↓↓↓

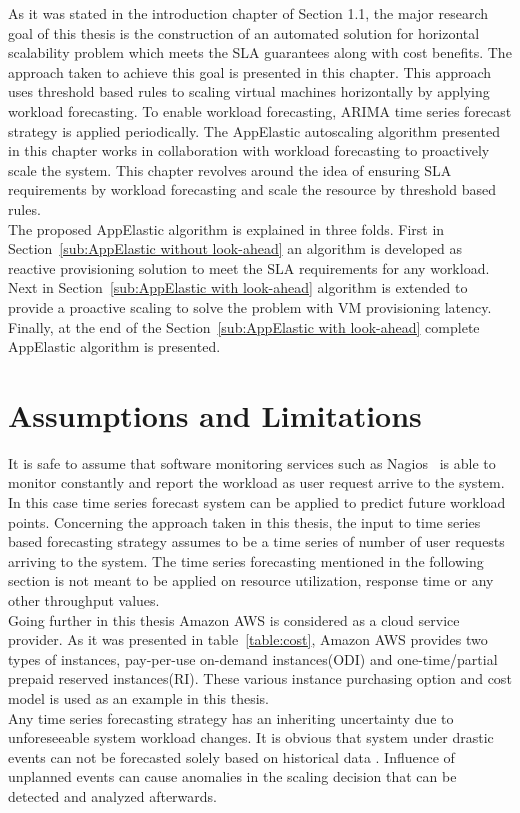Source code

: As it was stated in the introduction chapter of Section 1.1, the major research goal of this thesis is the construction of an automated solution for horizontal scalability problem which meets the SLA guarantees along with cost benefits. The approach taken to achieve this goal is presented in this chapter. This approach uses threshold based rules to scaling virtual machines horizontally by applying workload forecasting. To enable workload forecasting, ARIMA time series forecast strategy is applied periodically. The AppElastic autoscaling algorithm presented in this chapter works in collaboration with workload forecasting to proactively scale the system. This chapter revolves around the idea of ensuring SLA requirements by workload forecasting and scale the resource by threshold based rules.
\\
The proposed AppElastic algorithm is explained in three folds. First in Section~\ref{sub:AppElastic without look-ahead} an algorithm is developed as reactive provisioning solution to meet the SLA requirements for any workload. Next in Section~\ref{sub:AppElastic with look-ahead} algorithm is extended to provide a proactive scaling to solve the problem with VM provisioning latency. Finally, at the end of the Section~\ref{sub:AppElastic with look-ahead} complete AppElastic algorithm is presented.
\section{Assumptions and Limitations}
\label{sec:Assumptions and Limitations}
It is safe to assume that software monitoring services  such as Nagios~\cite{josephsen2007building} is able to monitor constantly and report the workload as user request arrive to the system. In this case time series forecast system can be applied to predict future workload points. Concerning the approach taken in this thesis, the input to time series based forecasting strategy assumes to be a time series of number of user requests arriving to the system. The time series forecasting mentioned in the following section is not meant to be applied on resource utilization, response time or any other throughput values.
\\
Going further in this thesis Amazon AWS is considered as a cloud service provider. As it was presented in table~\ref{table:cost}, Amazon AWS provides two types of instances, pay-per-use on-demand instances(ODI) and one-time/partial prepaid reserved instances(RI). These various instance purchasing option and cost model is used as an example in this thesis.
\\
Any time series forecasting strategy has an inheriting uncertainty due to unforeseeable system workload changes. It is obvious that system under drastic events can not be forecasted solely based on historical data \cite{herbst2012workload}. Influence of unplanned events can cause anomalies in the scaling decision that can be detected and analyzed afterwards.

↑↑↑

◆ Your assignment:
Copy out every line of the listing where the word "cite" occurs.

◆ Answer section:
It is safe to assume that software monitoring services  such as Nagios~\cite{josephsen2007building} is able to monitor constantly and report the workload as user request arrive to the system. In this case time series forecast system can be applied to predict future workload points. Concerning the approach taken in this thesis, the input to time series based forecasting strategy assumes to be a time series of number of user requests arriving to the system. The time series forecasting mentioned in the following section is not meant to be applied on resource utilization, response time or any other throughput values.
Any time series forecasting strategy has an inheriting uncertainty due to unforeseeable system workload changes. It is obvious that system under drastic events can not be forecasted solely based on historical data \cite{herbst2012workload}. Influence of unplanned events can cause anomalies in the scaling decision that can be detected and analyzed afterwards.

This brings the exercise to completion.